Error detection and correction

First we experimentally investigate how to extract parity information from such noisy voltage traces. Previous work has shown that Bayesian filtering is theoretically optimal33,34. Here, we implement a simpler technique with performance theoretically comparable to that of the Bayesian filter while using fewer resources on our FPGA controller34. We first filter the incoming voltage signals with a 1536 ns exponential filter to reduce the noise inherent from measuring our system with a finite measurement rate Γm = 0.40 MHz and call this signal Vi(t) for resonator i. This timescale is chosen to be long enough to allow parity distinguishability while still allowing fast detection times. We normalize Vi(t) such that 〈Vi(t)〉 = − 1 corresponds to the system being in an odd parity state, and 〈Vi(t)〉 = 1 corresponds the the system in an even parity state. Here we have defined expectation values as averaging over many individual trajectories.

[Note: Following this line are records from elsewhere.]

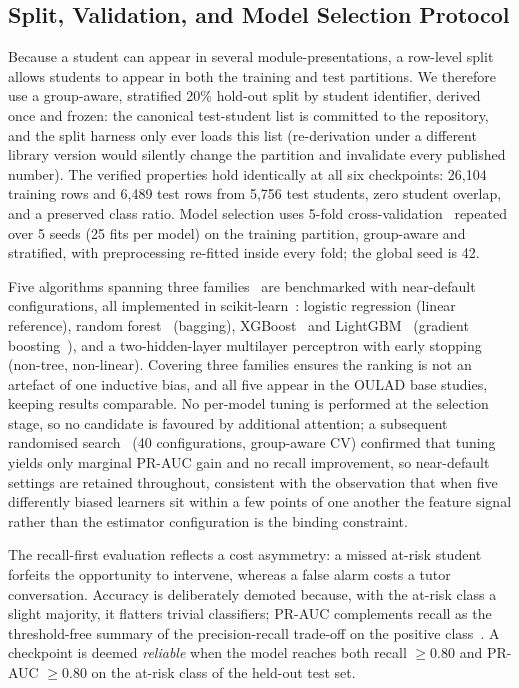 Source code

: \documentclass[conference]{IEEEtran}
\begin{document}
\subsection{Split, Validation, and Model Selection Protocol}

Because a student can appear in several module-presentations, a row-level
split allows students to appear in both the training and test partitions. We
therefore use a group-aware, stratified 20\% hold-out split by student
identifier, derived once and frozen: the canonical test-student list is
committed to the repository, and the split harness only ever loads this
list (re-derivation under a different library version would silently change
the partition and invalidate every published number). The verified
properties hold identically at all six checkpoints: 26,104 training rows
and 6,489 test rows from 5,756 test students, zero student overlap, and a
preserved class ratio. Model selection uses 5-fold cross-validation~\cite{kohavi1995} repeated
over 5 seeds (25 fits per model) on the training partition, group-aware and
stratified, with preprocessing re-fitted inside every fold; the global seed
is 42.

Five algorithms spanning three families~\cite{hastie2009} are benchmarked
with near-default configurations, all implemented in
scikit-learn~\cite{pedregosa2011}: logistic regression (linear reference),
random forest~\cite{breiman2001} (bagging), XGBoost~\cite{chen2016} and
LightGBM~\cite{ke2017} (gradient boosting~\cite{friedman2001}), and a
two-hidden-layer multilayer perceptron with early stopping (non-tree,
non-linear). Covering
three families ensures the ranking is not an artefact of one inductive bias,
and all five appear in the OULAD base studies, keeping results comparable.
No per-model tuning is performed at the selection stage, so no candidate is
favoured by additional attention; a subsequent randomised
search~\cite{bergstra2012} (40 configurations, group-aware CV) confirmed
that tuning yields only marginal
PR-AUC gain and no recall improvement, so near-default settings are retained
throughout, consistent with the observation that when five differently biased
learners sit within a few points of one another the feature signal rather
than the estimator configuration is the binding constraint.

The recall-first evaluation reflects a cost asymmetry: a missed at-risk
student forfeits the opportunity to intervene, whereas a false alarm costs
a tutor conversation. Accuracy is deliberately demoted because, with the
at-risk class a slight majority, it flatters trivial classifiers; PR-AUC
complements recall as the threshold-free summary of the precision-recall
trade-off on the positive class~\cite{davis2006,saito2015}. A checkpoint is deemed \emph{reliable}
when the model reaches both recall $\geq 0.80$ and PR-AUC $\geq 0.80$ on
the at-risk class of the held-out test set.
\end{document}
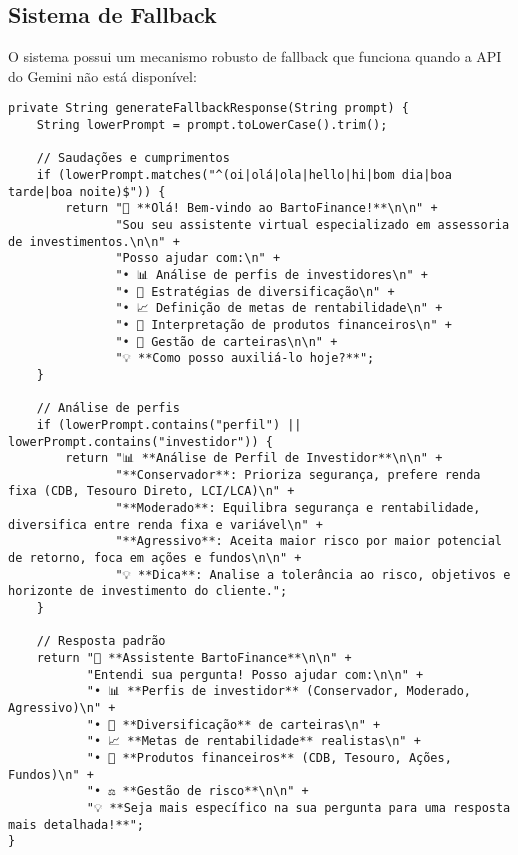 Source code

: \documentclass[12pt,a4paper]{article}
\begin{document}
\subsection{Sistema de Fallback}

O sistema possui um mecanismo robusto de fallback que funciona quando a API do Gemini não está disponível:

\begin{lstlisting}[caption=Sistema de Fallback]
private String generateFallbackResponse(String prompt) {
    String lowerPrompt = prompt.toLowerCase().trim();
    
    // Saudações e cumprimentos
    if (lowerPrompt.matches("^(oi|olá|ola|hello|hi|bom dia|boa tarde|boa noite)$")) {
        return "👋 **Olá! Bem-vindo ao BartoFinance!**\n\n" +
               "Sou seu assistente virtual especializado em assessoria de investimentos.\n\n" +
               "Posso ajudar com:\n" +
               "• 📊 Análise de perfis de investidores\n" +
               "• 🎯 Estratégias de diversificação\n" +
               "• 📈 Definição de metas de rentabilidade\n" +
               "• 🏦 Interpretação de produtos financeiros\n" +
               "• 💼 Gestão de carteiras\n\n" +
               "💡 **Como posso auxiliá-lo hoje?**";
    }
    
    // Análise de perfis
    if (lowerPrompt.contains("perfil") || lowerPrompt.contains("investidor")) {
        return "📊 **Análise de Perfil de Investidor**\n\n" +
               "**Conservador**: Prioriza segurança, prefere renda fixa (CDB, Tesouro Direto, LCI/LCA)\n" +
               "**Moderado**: Equilibra segurança e rentabilidade, diversifica entre renda fixa e variável\n" +
               "**Agressivo**: Aceita maior risco por maior potencial de retorno, foca em ações e fundos\n\n" +
               "💡 **Dica**: Analise a tolerância ao risco, objetivos e horizonte de investimento do cliente.";
    }
    
    // Resposta padrão
    return "🤖 **Assistente BartoFinance**\n\n" +
           "Entendi sua pergunta! Posso ajudar com:\n\n" +
           "• 📊 **Perfis de investidor** (Conservador, Moderado, Agressivo)\n" +
           "• 🎯 **Diversificação** de carteiras\n" +
           "• 📈 **Metas de rentabilidade** realistas\n" +
           "• 🏦 **Produtos financeiros** (CDB, Tesouro, Ações, Fundos)\n" +
           "• ⚖️ **Gestão de risco**\n\n" +
           "💡 **Seja mais específico na sua pergunta para uma resposta mais detalhada!**";
}
\end{lstlisting}
\end{document}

As shown in Fig. 2a, we monitor the trajectories of Vi for signatures of bit-flips using a thresholding scheme34,35,36. Supposing we prepare an even-even parity state, a bit-flip on one of the outer qubits is detected when one of the signals goes lower than a threshold Θ1 = − 0.50 while the other signal stays above another threshold, Θ2 = 0.72. A flip of the central qubit is detected when both signal traces fall below a threshold Θ3 = − 0.39. These thresholds are numerically chosen based on experimental trajectories to maximize detection efficiencies of flips while minimizing dark counts and misclassification errors due to noise. When a thresholding condition is met, the controller sends out a corrective Ï€-pulse to the qubit on which the error was detected. The controller also performs a reset operation on the voltage signals in memory to reflect the updated qubit state. As shown in Fig. 2b, when a deterministic flip is applied to the \(\left|000\right\rangle\) state, the system is reset back to \(\left|000\right\rangle\) faster with feedback than through natural T1 decay.

Fig. 2: Error correction.
figure 2

a Sample experimental voltage traces of the controller correcting induced bit flips with the system starting in \(\left|000\right\rangle\). With no errors, both voltages (V0 and V1) remain positive. When an error occurs, one or both of the voltages flip and the cross thresholds, triggering the controller to send a corrective π pulse to bring the system back to the codespace. b Voltage responses to an induced flip on Q0 with (blue) and without (red) feedback. Bold lines are averages and light lines are sample individual traces.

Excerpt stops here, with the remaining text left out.